Power dividers/combiners and Reflection Type Phase Shifter presentation
With the fast development of multifunctional technologies and the need for miniaturization in wireless communication systems, compact microwave components and circuits—especially microwave integrated circuits with system-level performance—have become increasingly popular. Those considerations stay available whatever the considered frequency range and topology, i.e. radio frequency (RF) in advanced PCB technologies, or millimetre-waves (mmW) compatible with CMOS and 3D integration techniques.

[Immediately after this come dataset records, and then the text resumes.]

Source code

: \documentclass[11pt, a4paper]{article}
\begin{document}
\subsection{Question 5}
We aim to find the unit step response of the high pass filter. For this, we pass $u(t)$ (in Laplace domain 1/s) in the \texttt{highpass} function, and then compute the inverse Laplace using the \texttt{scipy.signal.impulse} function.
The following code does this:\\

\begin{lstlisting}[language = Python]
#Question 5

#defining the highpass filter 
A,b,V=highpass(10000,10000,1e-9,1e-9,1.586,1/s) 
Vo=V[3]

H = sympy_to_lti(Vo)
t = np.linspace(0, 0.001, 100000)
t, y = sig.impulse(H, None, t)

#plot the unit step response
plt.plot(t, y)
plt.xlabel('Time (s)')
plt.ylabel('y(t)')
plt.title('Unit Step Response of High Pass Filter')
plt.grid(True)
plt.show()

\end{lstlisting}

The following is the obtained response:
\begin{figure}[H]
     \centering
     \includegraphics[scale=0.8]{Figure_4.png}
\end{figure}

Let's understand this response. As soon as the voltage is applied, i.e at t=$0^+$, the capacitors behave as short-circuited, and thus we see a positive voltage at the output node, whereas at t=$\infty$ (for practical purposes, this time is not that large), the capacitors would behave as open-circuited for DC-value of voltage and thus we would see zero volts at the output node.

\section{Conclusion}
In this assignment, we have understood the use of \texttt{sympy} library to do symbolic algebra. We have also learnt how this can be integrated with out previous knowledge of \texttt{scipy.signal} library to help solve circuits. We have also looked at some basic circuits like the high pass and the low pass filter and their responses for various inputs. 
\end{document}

Among the large number of microwave integrated passive circuits, power dividers and phase shifters are fundamental, powerful and necessary, device building blocks. For wireless communication purpose, they are full part of the front-end transceiver. They can also be used independently to make analog active circuits more performing: power amplifiers or local oscillators are common example.
Planar dividers/combiners
Power dividers are usually considered to be a family of devices. They can be found in many applications, including power division and combination, modulation and demodulation, balanced mixing, balun for power amplification, Butler matrices, and feeding network of antenna arrays, among others. A reciprocal divider can provide an equal or unequal power split between two or more channels. Thanks to reciprocity, and assuming that input signals to be combined should be coherent and of equal magnitudes, this circuit may also be employed to combine a number of oscillators or amplifiers towards a single port.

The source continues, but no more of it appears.